The credit really goes to Independent Opera's vibrant productions
Charlotte Gardner 2009-04-17
When people think of Elizabeth Maconchy's music, if they do, then it is usually of her string quartets. She just isn't widely performed or recorded, which is both extraordinary and wrong for a composer who was a star of the Royal Academy of Music during the 1930s, and who subsequently enjoyed as many commissions, performances and broadcasts as her contemporaries. No mean feat in an age when to be a female composer was to be at an indisputable disadvantage. Today, even the aforementioned quartets have only been recorded once, and the 2007 centenary of her birth passed largely unmarked. How wonderful, then, for Chandos to record The Sofa (1957) for the first time since the BBC in 1967, and The Departure (1961), on disc here for the very first time. Both operas work particularly well as recordings; their short length helps, but the credit really goes to Independent Opera's vibrant productions.

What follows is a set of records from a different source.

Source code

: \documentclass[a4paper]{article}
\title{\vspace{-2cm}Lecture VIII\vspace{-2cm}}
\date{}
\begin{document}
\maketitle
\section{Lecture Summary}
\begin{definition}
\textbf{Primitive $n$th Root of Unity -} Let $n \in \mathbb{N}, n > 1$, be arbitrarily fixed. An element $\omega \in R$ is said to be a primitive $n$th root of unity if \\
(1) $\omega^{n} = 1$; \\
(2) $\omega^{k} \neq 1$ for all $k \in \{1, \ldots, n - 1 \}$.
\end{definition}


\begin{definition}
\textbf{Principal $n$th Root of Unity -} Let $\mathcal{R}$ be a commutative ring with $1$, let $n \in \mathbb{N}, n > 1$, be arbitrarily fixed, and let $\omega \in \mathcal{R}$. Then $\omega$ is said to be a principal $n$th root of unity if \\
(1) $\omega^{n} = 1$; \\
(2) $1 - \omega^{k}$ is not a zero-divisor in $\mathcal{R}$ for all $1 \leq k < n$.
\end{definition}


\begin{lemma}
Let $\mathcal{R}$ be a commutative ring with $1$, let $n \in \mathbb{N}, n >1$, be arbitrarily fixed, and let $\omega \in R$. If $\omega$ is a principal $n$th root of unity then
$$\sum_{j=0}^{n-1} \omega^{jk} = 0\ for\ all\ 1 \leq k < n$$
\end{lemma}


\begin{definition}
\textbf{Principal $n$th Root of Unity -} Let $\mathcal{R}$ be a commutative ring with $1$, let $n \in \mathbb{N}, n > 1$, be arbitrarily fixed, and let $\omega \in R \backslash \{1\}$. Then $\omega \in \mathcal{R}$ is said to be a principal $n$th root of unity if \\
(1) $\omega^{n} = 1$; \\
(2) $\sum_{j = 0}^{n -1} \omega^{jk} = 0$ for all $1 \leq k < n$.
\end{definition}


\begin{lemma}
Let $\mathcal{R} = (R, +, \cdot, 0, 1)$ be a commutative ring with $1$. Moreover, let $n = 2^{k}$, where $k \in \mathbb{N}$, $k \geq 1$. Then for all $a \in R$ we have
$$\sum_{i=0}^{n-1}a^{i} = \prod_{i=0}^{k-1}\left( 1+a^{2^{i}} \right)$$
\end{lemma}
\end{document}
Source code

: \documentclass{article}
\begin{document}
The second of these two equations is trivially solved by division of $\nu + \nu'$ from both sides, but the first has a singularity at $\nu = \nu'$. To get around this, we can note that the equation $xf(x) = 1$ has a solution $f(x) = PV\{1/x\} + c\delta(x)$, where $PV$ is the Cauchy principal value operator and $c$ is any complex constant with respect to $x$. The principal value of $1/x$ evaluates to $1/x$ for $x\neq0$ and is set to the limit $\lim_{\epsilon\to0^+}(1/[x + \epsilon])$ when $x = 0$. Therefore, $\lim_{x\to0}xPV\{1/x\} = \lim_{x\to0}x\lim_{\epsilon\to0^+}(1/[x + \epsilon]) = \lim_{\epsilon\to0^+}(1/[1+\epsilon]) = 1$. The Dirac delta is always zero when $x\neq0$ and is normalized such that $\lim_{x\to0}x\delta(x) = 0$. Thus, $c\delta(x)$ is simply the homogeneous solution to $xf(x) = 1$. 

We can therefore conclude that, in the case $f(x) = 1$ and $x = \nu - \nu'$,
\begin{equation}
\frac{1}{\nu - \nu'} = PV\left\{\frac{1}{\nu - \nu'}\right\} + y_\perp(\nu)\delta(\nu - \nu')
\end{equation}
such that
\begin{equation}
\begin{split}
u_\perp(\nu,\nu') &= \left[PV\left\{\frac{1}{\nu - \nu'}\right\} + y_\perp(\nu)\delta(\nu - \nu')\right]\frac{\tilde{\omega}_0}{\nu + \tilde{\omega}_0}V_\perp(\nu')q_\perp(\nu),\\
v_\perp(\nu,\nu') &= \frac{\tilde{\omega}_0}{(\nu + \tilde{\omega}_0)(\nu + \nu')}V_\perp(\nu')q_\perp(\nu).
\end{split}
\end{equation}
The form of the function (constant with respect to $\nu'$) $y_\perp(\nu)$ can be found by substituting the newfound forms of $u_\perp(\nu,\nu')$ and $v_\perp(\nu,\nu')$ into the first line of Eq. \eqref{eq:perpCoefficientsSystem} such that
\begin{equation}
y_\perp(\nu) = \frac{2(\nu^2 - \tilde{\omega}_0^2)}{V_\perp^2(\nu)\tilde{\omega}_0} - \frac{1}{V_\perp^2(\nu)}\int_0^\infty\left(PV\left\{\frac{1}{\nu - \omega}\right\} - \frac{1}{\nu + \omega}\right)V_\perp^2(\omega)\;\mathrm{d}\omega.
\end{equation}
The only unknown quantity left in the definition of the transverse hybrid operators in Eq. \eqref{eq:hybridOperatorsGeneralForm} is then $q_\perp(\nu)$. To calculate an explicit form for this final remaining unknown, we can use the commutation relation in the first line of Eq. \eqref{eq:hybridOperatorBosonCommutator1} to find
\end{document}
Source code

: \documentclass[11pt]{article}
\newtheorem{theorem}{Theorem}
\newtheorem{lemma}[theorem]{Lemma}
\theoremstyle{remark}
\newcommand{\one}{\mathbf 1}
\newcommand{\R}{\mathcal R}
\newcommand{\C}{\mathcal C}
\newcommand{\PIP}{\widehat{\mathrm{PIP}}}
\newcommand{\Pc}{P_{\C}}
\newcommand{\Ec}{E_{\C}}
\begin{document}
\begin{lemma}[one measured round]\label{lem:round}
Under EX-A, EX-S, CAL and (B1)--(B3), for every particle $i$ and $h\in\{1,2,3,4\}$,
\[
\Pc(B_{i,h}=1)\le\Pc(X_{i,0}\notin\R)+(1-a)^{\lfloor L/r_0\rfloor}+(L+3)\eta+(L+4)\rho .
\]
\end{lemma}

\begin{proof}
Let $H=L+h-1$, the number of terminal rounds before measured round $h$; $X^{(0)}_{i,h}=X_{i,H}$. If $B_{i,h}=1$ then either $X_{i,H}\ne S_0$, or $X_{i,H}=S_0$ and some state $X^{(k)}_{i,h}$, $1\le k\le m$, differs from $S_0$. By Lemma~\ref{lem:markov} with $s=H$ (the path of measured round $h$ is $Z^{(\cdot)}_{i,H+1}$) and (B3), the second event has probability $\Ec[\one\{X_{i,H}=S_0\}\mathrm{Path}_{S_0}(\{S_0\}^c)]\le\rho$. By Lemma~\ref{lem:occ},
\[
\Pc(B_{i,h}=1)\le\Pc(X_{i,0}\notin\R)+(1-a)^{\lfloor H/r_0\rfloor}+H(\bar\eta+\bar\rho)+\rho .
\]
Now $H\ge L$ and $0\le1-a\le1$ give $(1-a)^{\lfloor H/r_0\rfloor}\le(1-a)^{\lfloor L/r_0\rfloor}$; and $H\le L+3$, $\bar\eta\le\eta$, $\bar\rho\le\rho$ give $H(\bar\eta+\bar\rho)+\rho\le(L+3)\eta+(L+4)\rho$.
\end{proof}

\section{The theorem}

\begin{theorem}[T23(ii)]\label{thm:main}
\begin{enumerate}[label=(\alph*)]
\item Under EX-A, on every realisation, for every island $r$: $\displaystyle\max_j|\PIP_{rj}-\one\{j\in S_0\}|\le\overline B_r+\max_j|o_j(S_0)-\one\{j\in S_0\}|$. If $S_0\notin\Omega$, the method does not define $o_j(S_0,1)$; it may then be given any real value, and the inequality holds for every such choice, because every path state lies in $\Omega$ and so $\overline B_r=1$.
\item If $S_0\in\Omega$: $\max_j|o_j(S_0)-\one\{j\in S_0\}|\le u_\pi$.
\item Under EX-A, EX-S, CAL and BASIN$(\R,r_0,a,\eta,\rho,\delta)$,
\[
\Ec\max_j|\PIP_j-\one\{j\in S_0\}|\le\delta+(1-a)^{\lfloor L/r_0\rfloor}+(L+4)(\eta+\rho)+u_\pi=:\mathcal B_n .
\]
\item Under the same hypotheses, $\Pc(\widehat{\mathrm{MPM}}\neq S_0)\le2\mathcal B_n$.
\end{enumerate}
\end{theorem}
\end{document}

Those who know the sombre, tightly organised quartets may be surprised by The Sofa's louche, mischievous score. It tells the story of Prince Dominic who is turned into a sofa by his grandmother, midway through a party he is hosting, as punishment for his loose morals. The spell will be broken when a couple makes love on top of him. Independent Opera’s performance is right on the money with its recreation of the frantic, flirty, youthful energy of a party full of hopeful lovers. It’s as frothy as the champagne they're drinking, but without the slurred speech – diction is uniformly crystal-clear. After such hedonistic abandonment, The Departure is a stark contrast. It enacts a final meeting and profession of love between Julia, who has recently been killed in a car crash, and her bereaved husband Mark. The performances of mezzo soprano Louise Poole and baritone Hakan Vramsmo heighten the chilling subject matter; they throw themselves into their tortured characters, and Poole’s pure top notes and richly honeyed lower register send ghostly prickles down the spine. Independent Opera have demonstrated what a sacrilege it is that these two works should have been allowed to gather mothballs for over 40 years.